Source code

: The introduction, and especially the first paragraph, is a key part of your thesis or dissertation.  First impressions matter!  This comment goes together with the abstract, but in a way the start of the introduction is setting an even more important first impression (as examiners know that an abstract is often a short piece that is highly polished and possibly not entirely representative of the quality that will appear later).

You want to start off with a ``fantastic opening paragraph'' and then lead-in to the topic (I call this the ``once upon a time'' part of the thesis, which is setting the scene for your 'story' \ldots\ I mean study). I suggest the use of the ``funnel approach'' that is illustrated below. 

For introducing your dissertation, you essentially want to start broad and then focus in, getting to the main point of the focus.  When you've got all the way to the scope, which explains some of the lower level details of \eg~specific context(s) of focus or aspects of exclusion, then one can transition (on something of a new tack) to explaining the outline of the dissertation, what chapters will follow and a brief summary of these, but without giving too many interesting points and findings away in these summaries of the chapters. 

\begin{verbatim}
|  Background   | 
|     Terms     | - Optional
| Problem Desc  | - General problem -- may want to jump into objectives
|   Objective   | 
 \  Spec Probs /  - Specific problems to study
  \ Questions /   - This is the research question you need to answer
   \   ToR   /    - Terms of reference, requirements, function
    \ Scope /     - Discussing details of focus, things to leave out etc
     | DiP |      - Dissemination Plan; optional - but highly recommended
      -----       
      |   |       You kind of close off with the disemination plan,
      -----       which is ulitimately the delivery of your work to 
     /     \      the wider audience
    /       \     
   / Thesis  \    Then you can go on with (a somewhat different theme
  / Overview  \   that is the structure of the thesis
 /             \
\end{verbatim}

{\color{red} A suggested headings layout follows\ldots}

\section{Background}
________________________________________
__What is being asked__.
Restate all of the entries above precisely.

__Answer space__.
Source code

: The introduction, and especially the first paragraph, is a key part of your thesis or dissertation.  First impressions matter!  This comment goes together with the abstract, but in a way the start of the introduction is setting an even more important first impression (as examiners know that an abstract is often a short piece that is highly polished and possibly not entirely representative of the quality that will appear later).

You want to start off with a ``fantastic opening paragraph'' and then lead-in to the topic (I call this the ``once upon a time'' part of the thesis, which is setting the scene for your 'story' \ldots\ I mean study). I suggest the use of the ``funnel approach'' that is illustrated below. 

For introducing your dissertation, you essentially want to start broad and then focus in, getting to the main point of the focus.  When you've got all the way to the scope, which explains some of the lower level details of \eg~specific context(s) of focus or aspects of exclusion, then one can transition (on something of a new tack) to explaining the outline of the dissertation, what chapters will follow and a brief summary of these, but without giving too many interesting points and findings away in these summaries of the chapters. 

\begin{verbatim}
|  Background   | 
|     Terms     | - Optional
| Problem Desc  | - General problem -- may want to jump into objectives
|   Objective   | 
 \  Spec Probs /  - Specific problems to study
  \ Questions /   - This is the research question you need to answer
   \   ToR   /    - Terms of reference, requirements, function
    \ Scope /     - Discussing details of focus, things to leave out etc
     | DiP |      - Dissemination Plan; optional - but highly recommended
      -----       
      |   |       You kind of close off with the disemination plan,
      -----       which is ulitimately the delivery of your work to 
     /     \      the wider audience
    /       \     
   / Thesis  \    Then you can go on with (a somewhat different theme
  / Overview  \   that is the structure of the thesis
 /             \
\end{verbatim}

{\color{red} A suggested headings layout follows\ldots}

\section{Background}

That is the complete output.